**Rendered images with source text**
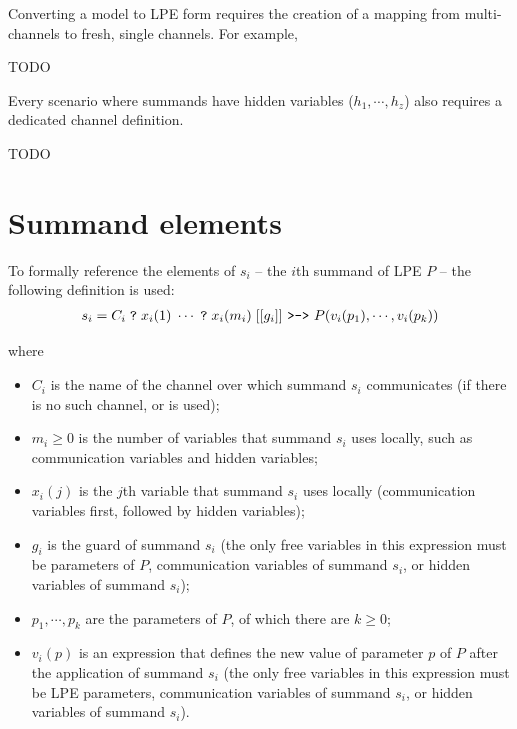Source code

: Converting a model to LPE form requires the creation of a mapping from multi-channels to fresh, single channels.
For example,

TODO

Every scenario where summands have hidden variables ($h_1, \cdots{}, h_z$) also requires a dedicated channel definition.

TODO

\section{Summand elements} \label{summandelements}

To formally reference the elements of $s_i$ -- the $i$th summand of LPE $P$ -- the following definition is used:
\begin{align*}
s_i = C_i \; \texttt{?} \; x_i(1) \; \cdots{} \; \texttt{?} \; x_i(m_i) \; [[g_i]] \text{ \texttt{>->} } P(v_i(p_1), \cdots{}, v_i(p_k))
\end{align*}

where

\begin{itemize}
\item $C_i$ is the name of the channel over which summand $s_i$ communicates (if there is no such channel, \istep{} or \cistep{} is used);
\item $m_i \geq 0$ is the number of variables that summand $s_i$ uses locally, such as communication variables and hidden variables;
\item $x_i(j)$ is the $j$th variable that summand $s_i$ uses locally (communication variables first, followed by hidden variables);
\item $g_i$ is the guard of summand $s_i$ (the only free variables in this expression must be parameters of $P$, communication variables of summand $s_i$, or hidden variables of summand $s_i$);
\item $p_1, \cdots{}, p_k$ are the parameters of $P$, of which there are $k \geq 0$;
\item $v_i(p)$ is an expression that defines the new value of parameter $p$ of $P$ after the application of summand $s_i$ (the only free variables in this expression must be LPE parameters, communication variables of summand $s_i$, or hidden variables of summand $s_i$).
\end{itemize}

**Problem**
Find the word "hidden" in the entries, then copy out every line that has it.

**Reply to the exercise**
Every scenario where summands have hidden variables ($h_1, \cdots{}, h_z$) also requires a dedicated channel definition.
\item $m_i \geq 0$ is the number of variables that summand $s_i$ uses locally, such as communication variables and hidden variables;
\item $x_i(j)$ is the $j$th variable that summand $s_i$ uses locally (communication variables first, followed by hidden variables);
\item $g_i$ is the guard of summand $s_i$ (the only free variables in this expression must be parameters of $P$, communication variables of summand $s_i$, or hidden variables of summand $s_i$);
\item $v_i(p)$ is an expression that defines the new value of parameter $p$ of $P$ after the application of summand $s_i$ (the only free variables in this expression must be LPE parameters, communication variables of summand $s_i$, or hidden variables of summand $s_i$).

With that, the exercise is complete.